Our FN group consisted of 13 patients. In the setting of this study, we decided not to perform repeat chest CTs unless necessary for other medical reasons. This renders us unable to account if, and how many patients, later developed chest CT features matching a CO-RADS 4 or 5 classification. Bernheim et al. [21] studied possible causes of misinterpretations of chest CTs in COVID-19 positive (RT-PCR) patients and found that 56% of patients who received a scan during early onset of symptoms (0–2 days) and 9% of patients within the intermediate group (3–5 days symptoms) had a normal chest CT at that moment without any abnormalities. Another study found that chest CT abnormalities are moreover found after symptoms persisting for about 10 days [22]. The fact that 4/13 FN patients had complaints shorter than 6 days could therefore account for a part of the FN results.

The added value of our prediction model, compared with chest CT alone, is mainly the reduction of false positives, thus increasing specificity, PPV, and LR+, probably due to the fact that certain features of COVID-19 (e.g., high ferritin levels, leukopenia, and high CK) are not present in other pathologies that result in high CO-RADS scores. In this study, the accuracy of the predictive model was higher compared with chest CT alone (93.1% vs 90.4%). In addition, 30% of RT-PCR negative patients and 21% of RT-PCR positive patients are correctly classified without generating FP or FN results using cutoff thresholds with 100% sensitivity and 100% specificity, respectively.
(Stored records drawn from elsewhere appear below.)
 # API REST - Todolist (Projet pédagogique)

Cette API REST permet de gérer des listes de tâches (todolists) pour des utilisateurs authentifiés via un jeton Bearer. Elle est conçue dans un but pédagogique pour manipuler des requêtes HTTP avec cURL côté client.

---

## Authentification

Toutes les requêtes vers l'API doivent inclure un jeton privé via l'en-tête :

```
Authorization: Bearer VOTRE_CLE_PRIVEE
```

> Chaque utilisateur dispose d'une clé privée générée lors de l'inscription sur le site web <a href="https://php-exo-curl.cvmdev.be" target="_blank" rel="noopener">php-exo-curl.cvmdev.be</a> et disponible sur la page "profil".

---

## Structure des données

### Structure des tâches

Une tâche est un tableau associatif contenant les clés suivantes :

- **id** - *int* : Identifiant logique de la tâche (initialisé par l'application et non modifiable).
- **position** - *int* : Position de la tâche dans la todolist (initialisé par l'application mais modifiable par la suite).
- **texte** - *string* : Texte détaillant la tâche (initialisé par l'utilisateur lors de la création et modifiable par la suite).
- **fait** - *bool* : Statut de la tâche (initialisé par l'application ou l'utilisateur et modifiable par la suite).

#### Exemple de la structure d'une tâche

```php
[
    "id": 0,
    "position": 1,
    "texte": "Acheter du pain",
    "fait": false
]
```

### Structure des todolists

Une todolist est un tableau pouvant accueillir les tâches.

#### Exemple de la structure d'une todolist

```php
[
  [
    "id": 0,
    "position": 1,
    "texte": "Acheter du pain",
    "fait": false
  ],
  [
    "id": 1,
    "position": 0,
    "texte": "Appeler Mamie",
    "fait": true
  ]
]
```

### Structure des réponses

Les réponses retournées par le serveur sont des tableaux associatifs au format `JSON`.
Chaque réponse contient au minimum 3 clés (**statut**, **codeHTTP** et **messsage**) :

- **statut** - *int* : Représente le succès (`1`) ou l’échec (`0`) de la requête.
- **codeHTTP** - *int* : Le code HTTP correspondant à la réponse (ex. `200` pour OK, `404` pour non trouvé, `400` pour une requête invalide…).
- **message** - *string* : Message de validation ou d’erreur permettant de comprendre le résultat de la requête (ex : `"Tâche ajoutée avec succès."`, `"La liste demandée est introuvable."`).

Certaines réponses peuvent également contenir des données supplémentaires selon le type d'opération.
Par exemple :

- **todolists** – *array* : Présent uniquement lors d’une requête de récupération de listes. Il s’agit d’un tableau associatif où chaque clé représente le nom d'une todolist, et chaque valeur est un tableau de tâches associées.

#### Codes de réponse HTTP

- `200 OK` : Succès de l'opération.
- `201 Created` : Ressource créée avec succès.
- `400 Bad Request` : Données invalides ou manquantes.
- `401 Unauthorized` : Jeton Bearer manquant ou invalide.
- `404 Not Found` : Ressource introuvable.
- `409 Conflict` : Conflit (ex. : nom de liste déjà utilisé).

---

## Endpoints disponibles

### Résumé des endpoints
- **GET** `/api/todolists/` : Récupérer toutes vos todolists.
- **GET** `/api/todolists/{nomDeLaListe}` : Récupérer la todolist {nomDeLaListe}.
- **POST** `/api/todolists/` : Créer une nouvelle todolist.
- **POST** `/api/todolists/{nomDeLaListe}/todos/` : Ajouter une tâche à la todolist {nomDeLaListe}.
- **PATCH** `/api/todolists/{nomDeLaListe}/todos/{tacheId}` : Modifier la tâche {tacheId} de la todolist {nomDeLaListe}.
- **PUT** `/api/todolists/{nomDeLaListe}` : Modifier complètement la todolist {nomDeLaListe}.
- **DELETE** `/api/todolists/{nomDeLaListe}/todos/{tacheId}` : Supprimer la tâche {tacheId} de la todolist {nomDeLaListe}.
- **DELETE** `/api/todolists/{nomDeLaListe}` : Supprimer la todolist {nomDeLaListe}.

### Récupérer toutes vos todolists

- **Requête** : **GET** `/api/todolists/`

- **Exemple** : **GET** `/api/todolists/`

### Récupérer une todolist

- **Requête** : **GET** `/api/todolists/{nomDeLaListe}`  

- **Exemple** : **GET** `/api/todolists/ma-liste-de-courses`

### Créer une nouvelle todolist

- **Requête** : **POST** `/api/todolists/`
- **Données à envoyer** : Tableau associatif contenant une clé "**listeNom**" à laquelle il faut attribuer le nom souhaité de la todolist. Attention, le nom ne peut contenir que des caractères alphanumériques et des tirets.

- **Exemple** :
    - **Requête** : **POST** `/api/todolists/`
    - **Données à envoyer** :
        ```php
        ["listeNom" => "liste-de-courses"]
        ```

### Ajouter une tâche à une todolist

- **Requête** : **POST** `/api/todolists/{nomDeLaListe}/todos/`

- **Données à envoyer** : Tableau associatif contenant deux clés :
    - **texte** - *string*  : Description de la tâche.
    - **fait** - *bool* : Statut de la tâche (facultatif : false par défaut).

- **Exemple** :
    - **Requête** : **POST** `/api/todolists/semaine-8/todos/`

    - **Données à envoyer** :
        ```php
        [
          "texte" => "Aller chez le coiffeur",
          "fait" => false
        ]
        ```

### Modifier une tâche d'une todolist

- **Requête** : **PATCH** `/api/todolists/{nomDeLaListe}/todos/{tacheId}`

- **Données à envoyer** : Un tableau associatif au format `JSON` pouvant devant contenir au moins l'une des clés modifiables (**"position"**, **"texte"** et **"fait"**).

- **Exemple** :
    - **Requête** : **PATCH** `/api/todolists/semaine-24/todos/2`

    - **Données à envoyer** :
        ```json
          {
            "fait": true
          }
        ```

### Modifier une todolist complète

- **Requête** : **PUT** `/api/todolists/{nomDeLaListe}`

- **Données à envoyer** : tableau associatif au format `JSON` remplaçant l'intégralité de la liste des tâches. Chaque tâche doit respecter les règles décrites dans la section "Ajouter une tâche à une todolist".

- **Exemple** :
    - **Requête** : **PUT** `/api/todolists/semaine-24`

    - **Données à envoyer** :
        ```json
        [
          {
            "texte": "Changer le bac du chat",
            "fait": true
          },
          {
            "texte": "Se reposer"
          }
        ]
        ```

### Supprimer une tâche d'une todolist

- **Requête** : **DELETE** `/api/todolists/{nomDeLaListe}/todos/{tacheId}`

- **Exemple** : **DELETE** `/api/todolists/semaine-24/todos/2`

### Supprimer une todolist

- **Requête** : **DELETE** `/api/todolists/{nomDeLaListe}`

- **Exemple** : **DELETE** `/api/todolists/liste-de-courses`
A strength of our study is that we constructed a machine learning predictive model by using readily available ED variables and CT characteristics. Something previously done with chest X-rays instead of chest CT [13]. Conventional chest X-ray could be limited since pulmonary lesions can be ambiguous or absent while they are already there on chest CT the same day [23]. Our prediction model showed that in addition to the CO-RADS score, ferritin, leucocyte count, creatine kinase, diarrhea as a symptom, and the number of days since onset of disease enhanced the prediction capacity for COVID-19 infection. An association between the laboratory parameters we included in our model and COVID-19 has also been reported in other studies [1, 3] and our findings confirm these previous observations. Our model’s parameters were found to have acceptable VIF’s (see Table, Supplemental Digital Content 5); the model has an adjusted R2 of 0.652 and has a k-fold cross validation accuracy of 0.91 ± 0.10.

Finally, our study has several limitations. Firstly, this was a single-center study. Secondly, only the first RT-PCR result was used as a reference as repeated RT-PCR was only performed on admitted patients with persistent high suspicion of COVID-19. Thirdly, we did not perform repeated chest CT’s in FN patients unless necessary for other medical reasons.

Conclusion

Chest CT, using the CO-RADS scoring system, is a sensitive and specific method that can aid in the diagnosis of COVID-19 at the ED during the peak of an outbreak, especially if PCR tests are scarce. Combining a predictive machine learning model could further improve the accuracy of diagnostic chest CT for COVID-19. Large prospective studies should further analyze additional candidate predictors that could be used to improve the performance of this machine learning prediction model. Still, 8–9% of patients in our cohort with RT-PCR positive results were classified as negative by chest CT and our prediction model. Therefore, RT-PCR is still indispensable in the diagnosis of COVID-19 and should remain the primary standard of testing.